But soon he understood how much more slowly he could advance; how he had to redouble his efforts at every step; how much more often he had to rest because of the toddling feet at his side, and often, very often the child's head pressed against his cheek; he carried it for many weary miles, till his powers were nearly spent.
From whence the child came, whose it was, how it had been lost here amongst these drear solitudes Eric could not get it to relate.
When he pressed it with questions it would only cry helplessly, and point always before it, as if longing to reach the most giddy heights.
The only words it seemed to know were the strange little cry of: "Up, up," or "Over there, over there," and persistently with its tiny hand it pointed to the most distant horizons; and then a feverish shine of expectancy would light its eyes and a flush come over its wan little cheeks.
He loved the lonely wee maid, but a frightful apprehension was pressing at his heart—would he be strong enough to save them both?

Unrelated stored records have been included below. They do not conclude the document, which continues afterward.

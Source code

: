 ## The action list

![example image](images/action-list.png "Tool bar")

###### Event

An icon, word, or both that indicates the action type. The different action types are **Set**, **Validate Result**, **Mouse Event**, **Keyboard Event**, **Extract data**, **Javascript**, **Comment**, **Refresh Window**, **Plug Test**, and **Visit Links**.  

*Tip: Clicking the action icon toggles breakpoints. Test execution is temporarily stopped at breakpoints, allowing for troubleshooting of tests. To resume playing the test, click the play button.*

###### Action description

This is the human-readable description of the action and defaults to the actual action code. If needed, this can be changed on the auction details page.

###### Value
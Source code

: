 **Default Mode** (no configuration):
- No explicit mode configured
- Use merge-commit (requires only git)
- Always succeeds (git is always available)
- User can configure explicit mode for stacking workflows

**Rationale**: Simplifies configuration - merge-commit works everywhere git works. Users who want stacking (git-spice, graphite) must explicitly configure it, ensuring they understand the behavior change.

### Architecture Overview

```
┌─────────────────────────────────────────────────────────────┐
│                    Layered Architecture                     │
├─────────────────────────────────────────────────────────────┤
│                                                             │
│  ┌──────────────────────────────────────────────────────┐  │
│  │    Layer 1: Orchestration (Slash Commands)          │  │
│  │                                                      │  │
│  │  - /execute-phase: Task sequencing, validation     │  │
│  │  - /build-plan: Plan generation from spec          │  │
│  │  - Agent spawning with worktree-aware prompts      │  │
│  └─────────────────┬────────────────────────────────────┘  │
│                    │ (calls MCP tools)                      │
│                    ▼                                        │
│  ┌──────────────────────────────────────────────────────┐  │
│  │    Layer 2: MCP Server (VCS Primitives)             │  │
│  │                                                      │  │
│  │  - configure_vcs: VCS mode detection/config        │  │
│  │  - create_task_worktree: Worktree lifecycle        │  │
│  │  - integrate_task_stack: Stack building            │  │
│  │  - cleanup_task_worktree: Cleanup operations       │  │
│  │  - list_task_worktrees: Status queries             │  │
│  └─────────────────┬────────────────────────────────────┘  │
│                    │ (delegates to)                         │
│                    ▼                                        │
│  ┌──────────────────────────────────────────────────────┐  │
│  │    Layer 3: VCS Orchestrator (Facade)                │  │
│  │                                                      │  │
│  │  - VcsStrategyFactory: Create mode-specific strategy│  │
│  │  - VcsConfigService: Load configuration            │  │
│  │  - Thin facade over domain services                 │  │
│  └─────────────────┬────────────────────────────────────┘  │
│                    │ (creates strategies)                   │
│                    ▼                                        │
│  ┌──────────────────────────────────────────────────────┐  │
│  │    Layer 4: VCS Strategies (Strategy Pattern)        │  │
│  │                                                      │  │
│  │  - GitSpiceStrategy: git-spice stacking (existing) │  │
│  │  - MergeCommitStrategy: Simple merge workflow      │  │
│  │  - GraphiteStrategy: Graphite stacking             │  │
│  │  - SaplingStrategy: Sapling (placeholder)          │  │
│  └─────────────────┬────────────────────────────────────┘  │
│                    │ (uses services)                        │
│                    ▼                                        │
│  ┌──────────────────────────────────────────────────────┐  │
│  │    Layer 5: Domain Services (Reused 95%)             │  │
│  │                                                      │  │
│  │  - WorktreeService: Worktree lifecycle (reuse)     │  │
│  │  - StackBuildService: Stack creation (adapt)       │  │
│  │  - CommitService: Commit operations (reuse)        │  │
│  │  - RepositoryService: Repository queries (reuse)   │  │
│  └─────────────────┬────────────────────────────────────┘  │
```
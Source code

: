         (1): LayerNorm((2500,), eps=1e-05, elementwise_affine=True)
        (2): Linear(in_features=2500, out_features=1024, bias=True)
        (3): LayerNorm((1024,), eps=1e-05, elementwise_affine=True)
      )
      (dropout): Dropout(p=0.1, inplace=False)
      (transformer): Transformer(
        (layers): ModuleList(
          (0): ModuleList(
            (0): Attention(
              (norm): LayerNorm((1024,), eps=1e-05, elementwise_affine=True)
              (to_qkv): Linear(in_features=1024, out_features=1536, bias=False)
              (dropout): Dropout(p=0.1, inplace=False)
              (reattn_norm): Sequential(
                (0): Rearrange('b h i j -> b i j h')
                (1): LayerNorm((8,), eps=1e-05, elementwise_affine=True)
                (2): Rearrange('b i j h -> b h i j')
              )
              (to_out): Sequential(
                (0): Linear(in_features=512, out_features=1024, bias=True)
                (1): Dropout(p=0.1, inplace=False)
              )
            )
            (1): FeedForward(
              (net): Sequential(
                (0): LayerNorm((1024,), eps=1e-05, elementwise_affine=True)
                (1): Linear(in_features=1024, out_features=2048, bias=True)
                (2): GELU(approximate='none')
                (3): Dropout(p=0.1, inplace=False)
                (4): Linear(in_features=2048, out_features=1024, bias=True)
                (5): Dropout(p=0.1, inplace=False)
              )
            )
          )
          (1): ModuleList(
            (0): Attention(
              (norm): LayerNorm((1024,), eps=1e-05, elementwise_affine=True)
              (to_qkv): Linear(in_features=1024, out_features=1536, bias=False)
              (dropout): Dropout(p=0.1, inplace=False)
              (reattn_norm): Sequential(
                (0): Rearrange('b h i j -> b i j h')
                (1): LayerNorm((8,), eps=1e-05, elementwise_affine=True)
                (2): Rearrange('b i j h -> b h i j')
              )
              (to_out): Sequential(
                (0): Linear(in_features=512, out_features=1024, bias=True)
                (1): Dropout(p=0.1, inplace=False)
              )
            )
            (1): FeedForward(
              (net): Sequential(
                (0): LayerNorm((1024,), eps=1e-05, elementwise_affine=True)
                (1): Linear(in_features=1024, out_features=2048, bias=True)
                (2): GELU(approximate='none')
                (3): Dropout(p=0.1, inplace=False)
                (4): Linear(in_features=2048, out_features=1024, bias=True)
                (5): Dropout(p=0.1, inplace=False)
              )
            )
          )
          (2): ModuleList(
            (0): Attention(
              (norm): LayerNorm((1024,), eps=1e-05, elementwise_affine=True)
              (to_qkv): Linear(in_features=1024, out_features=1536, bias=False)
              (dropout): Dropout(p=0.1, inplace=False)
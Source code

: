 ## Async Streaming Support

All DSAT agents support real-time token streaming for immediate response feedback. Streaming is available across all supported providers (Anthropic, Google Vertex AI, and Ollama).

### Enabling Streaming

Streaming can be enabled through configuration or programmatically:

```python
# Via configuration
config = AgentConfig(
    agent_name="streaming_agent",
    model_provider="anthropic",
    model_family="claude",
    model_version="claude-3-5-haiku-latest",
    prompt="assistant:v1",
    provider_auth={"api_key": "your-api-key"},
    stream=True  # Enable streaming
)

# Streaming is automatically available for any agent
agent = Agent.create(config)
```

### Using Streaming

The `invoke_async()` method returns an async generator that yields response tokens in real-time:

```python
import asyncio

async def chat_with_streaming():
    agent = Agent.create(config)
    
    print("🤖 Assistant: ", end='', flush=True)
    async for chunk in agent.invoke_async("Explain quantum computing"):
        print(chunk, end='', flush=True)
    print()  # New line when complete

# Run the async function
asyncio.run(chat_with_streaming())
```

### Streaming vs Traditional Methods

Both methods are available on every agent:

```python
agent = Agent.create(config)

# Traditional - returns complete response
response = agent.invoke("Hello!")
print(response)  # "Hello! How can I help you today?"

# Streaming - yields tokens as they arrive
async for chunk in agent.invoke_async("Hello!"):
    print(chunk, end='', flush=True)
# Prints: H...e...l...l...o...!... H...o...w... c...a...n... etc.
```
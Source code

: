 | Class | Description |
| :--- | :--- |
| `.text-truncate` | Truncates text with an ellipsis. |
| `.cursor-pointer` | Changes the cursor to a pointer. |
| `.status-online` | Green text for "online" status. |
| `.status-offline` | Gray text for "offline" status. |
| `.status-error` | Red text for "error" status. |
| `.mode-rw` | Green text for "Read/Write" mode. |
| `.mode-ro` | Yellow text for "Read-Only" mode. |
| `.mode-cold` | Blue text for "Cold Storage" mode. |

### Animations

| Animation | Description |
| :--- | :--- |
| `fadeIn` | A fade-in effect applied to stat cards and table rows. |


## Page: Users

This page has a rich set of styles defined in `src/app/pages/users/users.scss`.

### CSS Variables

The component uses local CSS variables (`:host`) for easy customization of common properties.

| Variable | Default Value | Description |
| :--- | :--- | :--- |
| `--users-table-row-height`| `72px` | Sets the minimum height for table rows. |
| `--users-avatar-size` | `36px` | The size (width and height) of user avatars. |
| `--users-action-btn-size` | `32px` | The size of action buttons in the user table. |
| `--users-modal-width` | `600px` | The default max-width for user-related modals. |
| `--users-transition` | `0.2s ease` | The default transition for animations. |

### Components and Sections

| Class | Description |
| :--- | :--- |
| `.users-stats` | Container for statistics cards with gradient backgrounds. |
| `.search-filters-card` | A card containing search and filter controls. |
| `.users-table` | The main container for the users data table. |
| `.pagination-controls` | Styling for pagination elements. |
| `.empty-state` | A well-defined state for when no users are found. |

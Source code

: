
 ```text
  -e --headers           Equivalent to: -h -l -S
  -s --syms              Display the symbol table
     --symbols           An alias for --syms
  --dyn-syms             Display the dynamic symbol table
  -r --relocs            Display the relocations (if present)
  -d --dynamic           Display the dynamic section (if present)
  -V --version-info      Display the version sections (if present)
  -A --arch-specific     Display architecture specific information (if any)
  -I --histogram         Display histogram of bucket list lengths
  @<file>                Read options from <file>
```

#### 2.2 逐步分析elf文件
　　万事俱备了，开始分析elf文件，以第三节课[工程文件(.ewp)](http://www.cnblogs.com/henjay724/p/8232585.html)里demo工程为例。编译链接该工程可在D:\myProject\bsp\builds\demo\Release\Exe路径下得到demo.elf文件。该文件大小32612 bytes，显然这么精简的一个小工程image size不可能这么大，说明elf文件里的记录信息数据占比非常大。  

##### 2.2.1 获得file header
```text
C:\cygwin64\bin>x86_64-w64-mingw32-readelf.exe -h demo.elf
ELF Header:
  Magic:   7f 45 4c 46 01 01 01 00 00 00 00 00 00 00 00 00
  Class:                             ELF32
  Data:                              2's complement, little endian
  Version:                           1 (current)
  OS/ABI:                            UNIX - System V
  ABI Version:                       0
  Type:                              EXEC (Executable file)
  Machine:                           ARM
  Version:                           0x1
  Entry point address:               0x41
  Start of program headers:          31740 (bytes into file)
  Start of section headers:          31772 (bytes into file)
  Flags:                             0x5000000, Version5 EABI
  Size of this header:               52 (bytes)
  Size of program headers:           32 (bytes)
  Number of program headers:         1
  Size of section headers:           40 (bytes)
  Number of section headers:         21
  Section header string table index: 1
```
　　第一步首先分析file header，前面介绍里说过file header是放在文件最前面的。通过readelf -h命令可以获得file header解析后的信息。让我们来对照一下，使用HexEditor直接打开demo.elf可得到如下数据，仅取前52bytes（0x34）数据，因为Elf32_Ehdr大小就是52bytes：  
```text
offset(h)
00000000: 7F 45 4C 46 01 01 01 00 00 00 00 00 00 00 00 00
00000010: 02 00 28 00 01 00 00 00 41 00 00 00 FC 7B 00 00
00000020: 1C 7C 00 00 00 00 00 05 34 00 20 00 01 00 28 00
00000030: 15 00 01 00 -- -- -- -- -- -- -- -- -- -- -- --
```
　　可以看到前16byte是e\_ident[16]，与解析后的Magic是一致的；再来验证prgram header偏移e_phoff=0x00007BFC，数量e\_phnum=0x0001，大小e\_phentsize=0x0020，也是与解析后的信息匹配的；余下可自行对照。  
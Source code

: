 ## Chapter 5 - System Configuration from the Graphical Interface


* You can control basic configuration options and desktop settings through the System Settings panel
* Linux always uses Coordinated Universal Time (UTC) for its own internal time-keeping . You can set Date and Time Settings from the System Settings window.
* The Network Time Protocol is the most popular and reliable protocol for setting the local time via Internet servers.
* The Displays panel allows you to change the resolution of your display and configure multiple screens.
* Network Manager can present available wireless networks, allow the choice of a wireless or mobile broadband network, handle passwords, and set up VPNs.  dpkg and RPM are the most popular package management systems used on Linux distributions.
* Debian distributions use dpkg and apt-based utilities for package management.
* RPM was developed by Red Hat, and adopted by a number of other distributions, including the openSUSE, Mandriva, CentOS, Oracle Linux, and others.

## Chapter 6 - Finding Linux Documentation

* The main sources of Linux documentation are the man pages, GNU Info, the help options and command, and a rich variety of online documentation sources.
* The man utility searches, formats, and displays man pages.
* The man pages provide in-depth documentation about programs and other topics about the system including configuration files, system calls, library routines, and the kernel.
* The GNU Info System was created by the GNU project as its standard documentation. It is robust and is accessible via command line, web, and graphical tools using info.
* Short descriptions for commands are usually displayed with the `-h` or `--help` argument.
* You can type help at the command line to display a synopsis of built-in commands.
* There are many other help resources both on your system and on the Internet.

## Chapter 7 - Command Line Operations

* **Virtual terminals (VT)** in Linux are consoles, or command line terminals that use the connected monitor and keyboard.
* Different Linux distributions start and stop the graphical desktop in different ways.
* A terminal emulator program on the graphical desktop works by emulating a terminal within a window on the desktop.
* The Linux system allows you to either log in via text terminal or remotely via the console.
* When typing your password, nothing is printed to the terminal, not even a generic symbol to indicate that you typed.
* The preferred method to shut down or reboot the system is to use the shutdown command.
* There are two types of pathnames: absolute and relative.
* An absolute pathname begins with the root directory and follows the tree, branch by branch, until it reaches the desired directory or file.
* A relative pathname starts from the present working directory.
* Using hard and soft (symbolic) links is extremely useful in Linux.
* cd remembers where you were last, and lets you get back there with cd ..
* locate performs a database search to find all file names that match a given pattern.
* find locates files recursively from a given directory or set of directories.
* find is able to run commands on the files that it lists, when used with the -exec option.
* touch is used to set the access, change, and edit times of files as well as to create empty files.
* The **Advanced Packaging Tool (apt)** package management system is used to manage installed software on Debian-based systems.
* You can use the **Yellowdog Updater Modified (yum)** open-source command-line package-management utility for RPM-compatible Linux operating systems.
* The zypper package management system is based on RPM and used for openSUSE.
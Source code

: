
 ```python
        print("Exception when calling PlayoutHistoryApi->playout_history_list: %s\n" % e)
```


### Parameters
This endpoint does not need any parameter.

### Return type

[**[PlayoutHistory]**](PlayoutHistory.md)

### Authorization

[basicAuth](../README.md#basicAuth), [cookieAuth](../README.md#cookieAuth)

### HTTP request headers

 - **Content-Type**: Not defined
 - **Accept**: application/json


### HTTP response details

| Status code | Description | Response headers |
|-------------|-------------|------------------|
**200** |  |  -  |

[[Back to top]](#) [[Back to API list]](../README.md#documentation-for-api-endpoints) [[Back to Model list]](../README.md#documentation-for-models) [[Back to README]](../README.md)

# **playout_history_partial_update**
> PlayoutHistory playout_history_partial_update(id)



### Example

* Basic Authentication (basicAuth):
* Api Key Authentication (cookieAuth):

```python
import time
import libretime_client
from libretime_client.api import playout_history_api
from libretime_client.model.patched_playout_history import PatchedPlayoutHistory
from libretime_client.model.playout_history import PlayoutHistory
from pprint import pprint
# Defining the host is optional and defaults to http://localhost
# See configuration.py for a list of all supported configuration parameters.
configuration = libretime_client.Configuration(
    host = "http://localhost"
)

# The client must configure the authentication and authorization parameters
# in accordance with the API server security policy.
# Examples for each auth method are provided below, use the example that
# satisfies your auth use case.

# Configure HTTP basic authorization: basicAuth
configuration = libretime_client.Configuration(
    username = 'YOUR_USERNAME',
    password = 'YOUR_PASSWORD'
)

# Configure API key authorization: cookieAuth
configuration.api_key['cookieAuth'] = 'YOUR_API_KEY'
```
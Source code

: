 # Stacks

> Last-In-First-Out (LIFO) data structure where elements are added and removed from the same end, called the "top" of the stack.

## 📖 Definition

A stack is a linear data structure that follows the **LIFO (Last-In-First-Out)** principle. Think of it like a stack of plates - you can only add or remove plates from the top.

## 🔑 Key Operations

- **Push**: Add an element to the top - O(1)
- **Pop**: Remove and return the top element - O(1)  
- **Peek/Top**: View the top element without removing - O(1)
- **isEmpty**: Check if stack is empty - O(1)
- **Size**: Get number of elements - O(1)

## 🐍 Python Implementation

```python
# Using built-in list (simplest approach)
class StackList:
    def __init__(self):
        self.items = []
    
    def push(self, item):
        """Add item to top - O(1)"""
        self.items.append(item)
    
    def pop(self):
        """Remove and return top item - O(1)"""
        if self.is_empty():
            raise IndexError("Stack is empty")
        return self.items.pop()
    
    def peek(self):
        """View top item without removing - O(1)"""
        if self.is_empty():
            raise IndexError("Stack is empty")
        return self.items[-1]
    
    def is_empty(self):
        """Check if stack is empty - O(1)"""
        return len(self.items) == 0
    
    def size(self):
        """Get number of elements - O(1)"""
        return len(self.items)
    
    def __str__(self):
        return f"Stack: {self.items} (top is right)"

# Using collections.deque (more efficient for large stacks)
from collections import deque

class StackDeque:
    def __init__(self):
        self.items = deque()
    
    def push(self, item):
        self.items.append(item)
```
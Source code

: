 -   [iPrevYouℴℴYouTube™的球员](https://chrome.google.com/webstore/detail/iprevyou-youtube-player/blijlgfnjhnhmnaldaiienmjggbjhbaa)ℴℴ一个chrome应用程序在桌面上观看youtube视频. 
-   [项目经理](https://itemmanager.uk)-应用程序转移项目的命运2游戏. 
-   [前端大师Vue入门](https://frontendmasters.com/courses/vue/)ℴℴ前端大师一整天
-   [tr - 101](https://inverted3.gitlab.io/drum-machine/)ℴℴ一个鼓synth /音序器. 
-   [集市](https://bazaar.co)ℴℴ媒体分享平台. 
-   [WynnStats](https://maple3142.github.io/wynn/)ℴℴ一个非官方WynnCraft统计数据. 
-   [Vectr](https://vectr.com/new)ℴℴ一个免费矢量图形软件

The magic tablets out of the old man's box were diminishing day by day. He wondered how far he still must go before he had scaled the last rock.
The child was frail and delicate: its feet were bare, the wretched dress it wore hung in discoloured rags round its thin body. Dark curls clustered round a face of angelic beauty, pale and haggard though it was, out of which the eyes looked like those of a frightened gazelle.
With touching gratitude the little creature clung to this man who had saved it in its dire distress, and often Eric would feel the pressure of its warm lips against his hand as they trudged on side by side.
Their weary feet were now carrying them across the precipitous incline of a great mountain, the most mighty of all the range, the one whose summit bore the highest peak, the one Eric had singled out as the ultimate object of his steep ascent. Their way lay across wide-spreading mountain meadows, now covered with a white sheet of snow and frost; far ahead lay a dark forest of pine which they would have to traverse before reaching the final ridges beyond.
Always close upon his heels followed the silent army of ghosts, and the higher their leader climbed the more hopeful was the look of their eyes; it almost seemed that their bodies were becoming less transparent, that each separate form was losing something of its mist-like frailty.